# RECORDS
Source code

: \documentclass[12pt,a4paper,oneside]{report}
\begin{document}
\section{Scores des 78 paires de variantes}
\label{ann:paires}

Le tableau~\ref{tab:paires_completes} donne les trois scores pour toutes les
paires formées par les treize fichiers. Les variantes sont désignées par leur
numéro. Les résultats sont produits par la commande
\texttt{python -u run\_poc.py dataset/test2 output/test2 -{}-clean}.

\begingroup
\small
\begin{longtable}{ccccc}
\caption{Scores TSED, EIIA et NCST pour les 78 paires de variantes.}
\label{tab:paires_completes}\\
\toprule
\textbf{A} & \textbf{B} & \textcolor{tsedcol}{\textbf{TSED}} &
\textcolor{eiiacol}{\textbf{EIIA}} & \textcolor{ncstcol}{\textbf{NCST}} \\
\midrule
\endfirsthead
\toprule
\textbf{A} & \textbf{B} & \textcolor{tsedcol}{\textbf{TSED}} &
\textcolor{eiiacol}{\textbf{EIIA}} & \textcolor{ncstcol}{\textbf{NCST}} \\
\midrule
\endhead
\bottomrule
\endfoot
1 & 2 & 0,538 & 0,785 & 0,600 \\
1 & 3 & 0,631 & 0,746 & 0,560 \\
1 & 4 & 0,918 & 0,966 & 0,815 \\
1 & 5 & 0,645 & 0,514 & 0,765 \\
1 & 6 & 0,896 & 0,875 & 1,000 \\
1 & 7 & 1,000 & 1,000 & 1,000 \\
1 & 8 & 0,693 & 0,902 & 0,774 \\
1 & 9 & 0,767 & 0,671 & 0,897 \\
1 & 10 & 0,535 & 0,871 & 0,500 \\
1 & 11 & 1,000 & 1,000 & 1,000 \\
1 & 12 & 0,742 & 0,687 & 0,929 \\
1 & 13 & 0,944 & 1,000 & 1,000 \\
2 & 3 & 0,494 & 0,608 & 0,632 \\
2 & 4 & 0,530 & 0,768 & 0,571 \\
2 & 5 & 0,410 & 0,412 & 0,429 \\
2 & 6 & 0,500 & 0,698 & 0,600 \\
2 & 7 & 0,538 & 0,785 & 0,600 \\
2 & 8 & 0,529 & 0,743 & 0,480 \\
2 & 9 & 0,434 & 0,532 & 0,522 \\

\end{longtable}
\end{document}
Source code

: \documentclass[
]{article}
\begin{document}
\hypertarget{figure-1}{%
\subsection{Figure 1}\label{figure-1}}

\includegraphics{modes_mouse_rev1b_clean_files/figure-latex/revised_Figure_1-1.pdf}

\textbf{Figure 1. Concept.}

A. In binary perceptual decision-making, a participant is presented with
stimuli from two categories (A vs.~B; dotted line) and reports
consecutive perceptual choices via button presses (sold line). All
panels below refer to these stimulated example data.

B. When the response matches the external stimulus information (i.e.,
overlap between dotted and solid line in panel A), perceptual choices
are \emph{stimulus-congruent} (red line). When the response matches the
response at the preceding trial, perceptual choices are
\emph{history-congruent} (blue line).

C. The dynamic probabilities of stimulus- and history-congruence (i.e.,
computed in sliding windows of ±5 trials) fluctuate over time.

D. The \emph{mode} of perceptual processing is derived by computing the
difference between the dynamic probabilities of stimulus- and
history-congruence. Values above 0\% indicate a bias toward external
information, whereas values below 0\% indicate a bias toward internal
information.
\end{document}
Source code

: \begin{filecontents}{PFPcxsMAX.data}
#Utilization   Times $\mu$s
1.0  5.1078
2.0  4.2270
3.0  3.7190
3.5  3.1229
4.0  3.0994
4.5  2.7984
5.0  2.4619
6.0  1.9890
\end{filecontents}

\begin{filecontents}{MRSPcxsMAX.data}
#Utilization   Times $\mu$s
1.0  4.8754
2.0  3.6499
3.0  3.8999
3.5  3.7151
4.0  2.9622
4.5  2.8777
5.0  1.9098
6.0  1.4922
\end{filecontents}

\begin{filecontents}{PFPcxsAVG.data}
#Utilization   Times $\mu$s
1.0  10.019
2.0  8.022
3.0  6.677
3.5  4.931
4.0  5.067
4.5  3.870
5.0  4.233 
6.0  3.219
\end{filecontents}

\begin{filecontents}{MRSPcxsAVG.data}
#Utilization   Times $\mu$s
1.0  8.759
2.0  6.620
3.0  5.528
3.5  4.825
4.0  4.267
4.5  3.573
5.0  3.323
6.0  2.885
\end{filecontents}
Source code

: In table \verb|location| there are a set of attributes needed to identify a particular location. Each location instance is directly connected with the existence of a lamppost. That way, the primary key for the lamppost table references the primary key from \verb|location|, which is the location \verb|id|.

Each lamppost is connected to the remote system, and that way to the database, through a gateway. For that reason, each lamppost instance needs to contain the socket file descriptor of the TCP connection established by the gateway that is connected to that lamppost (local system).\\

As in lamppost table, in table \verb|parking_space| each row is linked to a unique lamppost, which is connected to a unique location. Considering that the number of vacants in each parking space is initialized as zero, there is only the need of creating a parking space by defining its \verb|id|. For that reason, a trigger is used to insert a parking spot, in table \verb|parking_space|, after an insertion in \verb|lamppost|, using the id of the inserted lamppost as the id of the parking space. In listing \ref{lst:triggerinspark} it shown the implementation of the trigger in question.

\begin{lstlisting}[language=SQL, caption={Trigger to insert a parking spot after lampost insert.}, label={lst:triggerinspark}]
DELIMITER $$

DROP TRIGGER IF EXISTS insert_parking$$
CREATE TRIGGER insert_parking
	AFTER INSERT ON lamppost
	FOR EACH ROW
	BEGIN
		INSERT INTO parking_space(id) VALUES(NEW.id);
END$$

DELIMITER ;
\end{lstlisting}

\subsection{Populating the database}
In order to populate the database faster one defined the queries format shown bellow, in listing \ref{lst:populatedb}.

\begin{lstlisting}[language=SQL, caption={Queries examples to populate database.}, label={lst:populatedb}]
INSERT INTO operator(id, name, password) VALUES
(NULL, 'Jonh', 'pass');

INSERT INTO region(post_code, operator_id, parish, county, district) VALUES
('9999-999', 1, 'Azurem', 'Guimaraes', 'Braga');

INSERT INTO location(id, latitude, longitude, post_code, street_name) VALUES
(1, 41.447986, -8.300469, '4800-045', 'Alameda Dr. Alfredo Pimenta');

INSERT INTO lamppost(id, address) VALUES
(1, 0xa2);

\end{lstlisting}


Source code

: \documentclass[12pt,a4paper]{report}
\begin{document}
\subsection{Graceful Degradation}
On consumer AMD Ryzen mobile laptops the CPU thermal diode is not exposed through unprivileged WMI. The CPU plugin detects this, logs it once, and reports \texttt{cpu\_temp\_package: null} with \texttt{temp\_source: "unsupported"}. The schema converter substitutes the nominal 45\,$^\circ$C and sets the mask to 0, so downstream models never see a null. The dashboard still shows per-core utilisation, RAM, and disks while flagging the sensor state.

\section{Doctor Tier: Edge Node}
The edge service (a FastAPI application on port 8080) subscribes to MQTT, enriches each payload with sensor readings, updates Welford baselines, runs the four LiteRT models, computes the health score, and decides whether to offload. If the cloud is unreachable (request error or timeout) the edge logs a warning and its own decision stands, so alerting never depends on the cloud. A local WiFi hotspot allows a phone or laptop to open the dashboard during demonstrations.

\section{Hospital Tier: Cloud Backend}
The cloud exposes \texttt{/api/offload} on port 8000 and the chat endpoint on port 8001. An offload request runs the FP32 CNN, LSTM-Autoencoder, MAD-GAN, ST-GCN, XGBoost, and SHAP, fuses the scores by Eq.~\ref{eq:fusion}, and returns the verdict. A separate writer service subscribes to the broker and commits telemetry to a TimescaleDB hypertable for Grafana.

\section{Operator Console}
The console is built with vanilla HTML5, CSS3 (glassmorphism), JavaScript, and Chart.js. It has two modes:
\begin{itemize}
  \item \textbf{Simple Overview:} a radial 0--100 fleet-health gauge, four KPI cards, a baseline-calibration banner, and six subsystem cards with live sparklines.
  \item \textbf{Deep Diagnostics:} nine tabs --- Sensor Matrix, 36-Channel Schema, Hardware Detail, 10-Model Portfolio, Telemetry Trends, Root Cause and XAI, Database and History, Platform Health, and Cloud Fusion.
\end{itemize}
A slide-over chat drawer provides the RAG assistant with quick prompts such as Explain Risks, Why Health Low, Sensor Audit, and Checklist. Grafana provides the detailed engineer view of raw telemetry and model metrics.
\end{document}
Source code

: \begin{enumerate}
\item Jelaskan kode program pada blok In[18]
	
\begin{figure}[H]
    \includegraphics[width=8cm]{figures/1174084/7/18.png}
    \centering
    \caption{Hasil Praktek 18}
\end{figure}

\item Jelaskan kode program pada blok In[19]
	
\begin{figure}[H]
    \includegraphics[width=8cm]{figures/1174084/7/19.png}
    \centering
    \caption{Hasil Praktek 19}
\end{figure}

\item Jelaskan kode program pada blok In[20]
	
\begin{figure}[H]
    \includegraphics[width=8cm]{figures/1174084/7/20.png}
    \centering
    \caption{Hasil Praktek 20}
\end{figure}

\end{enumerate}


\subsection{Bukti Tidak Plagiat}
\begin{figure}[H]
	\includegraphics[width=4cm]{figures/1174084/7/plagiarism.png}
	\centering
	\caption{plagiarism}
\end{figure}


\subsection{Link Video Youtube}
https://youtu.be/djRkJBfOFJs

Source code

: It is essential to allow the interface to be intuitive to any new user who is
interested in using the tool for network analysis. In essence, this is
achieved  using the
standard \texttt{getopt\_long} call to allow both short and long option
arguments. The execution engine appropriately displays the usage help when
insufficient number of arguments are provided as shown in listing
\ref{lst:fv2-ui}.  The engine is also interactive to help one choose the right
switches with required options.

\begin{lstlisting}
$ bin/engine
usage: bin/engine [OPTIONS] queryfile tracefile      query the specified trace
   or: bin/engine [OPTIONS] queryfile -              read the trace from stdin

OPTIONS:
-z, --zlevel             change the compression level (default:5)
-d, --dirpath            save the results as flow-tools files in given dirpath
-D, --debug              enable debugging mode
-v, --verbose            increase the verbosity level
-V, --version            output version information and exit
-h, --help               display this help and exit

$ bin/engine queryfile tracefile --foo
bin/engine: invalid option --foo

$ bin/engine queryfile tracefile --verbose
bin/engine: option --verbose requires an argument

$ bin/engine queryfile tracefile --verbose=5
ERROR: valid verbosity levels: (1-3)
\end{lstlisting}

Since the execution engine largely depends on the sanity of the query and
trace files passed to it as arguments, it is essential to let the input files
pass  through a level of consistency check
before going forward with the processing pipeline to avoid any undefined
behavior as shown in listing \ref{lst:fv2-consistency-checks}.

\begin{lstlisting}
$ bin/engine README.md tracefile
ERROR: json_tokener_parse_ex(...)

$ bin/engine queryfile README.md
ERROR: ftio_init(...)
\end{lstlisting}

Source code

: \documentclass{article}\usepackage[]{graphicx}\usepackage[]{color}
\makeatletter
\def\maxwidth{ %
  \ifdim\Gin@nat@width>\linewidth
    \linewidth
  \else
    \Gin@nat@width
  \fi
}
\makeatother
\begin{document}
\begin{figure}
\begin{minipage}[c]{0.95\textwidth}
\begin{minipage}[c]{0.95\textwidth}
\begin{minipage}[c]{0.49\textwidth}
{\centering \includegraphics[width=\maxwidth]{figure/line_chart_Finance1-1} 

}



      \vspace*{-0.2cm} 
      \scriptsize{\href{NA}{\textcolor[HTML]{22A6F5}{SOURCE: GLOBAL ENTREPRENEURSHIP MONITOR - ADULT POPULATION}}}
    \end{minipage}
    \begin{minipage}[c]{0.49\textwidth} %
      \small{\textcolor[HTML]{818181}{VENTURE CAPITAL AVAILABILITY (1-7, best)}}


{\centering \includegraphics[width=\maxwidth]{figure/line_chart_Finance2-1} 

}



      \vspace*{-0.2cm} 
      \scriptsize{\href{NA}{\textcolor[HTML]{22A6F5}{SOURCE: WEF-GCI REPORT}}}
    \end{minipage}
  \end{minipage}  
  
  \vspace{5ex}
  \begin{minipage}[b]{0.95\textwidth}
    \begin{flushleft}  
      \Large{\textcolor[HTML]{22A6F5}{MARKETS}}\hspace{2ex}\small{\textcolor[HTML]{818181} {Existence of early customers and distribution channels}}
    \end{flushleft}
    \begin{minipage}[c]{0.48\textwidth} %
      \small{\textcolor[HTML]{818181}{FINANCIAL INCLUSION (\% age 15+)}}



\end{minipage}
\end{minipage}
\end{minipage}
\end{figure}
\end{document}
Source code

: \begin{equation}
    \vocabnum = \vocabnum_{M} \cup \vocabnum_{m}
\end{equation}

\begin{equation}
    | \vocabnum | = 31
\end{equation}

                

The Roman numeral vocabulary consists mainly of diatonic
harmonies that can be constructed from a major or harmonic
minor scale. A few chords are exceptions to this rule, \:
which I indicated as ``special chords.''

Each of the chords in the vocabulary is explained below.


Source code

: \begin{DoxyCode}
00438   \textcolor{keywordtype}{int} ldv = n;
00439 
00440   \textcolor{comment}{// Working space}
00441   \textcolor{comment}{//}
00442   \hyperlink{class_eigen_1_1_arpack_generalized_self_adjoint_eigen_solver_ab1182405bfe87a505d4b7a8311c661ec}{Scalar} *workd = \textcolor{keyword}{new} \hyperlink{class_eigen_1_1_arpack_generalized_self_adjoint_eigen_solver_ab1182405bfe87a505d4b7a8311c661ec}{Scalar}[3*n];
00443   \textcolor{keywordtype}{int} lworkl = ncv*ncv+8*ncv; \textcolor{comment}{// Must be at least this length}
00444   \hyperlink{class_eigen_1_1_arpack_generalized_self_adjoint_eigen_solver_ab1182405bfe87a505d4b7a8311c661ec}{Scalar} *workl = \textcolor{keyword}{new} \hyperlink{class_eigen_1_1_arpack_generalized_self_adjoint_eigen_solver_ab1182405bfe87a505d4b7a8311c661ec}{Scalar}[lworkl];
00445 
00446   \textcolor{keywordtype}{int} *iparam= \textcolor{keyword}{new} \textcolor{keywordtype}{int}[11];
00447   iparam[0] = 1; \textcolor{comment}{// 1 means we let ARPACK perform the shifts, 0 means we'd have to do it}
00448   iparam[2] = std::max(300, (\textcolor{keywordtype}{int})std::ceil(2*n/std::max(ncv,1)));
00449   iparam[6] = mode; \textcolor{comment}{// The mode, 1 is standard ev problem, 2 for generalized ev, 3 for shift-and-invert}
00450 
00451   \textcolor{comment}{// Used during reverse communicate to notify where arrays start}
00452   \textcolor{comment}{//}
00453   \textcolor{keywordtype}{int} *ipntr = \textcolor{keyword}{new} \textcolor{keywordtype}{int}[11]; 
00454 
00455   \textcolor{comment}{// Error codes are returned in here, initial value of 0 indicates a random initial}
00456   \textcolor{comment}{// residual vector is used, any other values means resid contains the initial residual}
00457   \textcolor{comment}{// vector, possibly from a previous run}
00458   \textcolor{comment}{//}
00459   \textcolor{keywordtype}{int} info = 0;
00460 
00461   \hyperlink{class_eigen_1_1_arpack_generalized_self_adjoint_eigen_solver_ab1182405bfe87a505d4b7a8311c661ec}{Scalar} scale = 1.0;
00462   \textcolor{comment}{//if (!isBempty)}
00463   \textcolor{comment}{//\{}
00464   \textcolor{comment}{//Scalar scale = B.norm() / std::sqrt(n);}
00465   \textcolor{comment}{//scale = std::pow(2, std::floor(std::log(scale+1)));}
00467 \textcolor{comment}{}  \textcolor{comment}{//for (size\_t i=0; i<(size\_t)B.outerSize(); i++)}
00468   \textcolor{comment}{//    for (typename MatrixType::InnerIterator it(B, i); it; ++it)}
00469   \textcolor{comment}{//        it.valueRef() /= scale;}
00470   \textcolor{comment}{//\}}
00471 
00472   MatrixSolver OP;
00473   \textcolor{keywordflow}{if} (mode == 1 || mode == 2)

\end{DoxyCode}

# GOAL OF THE EXERCISE
Line count for the word "congruent": state how many lines of the listing hold it, and give only that number.

# WRITTEN RESPONSE
2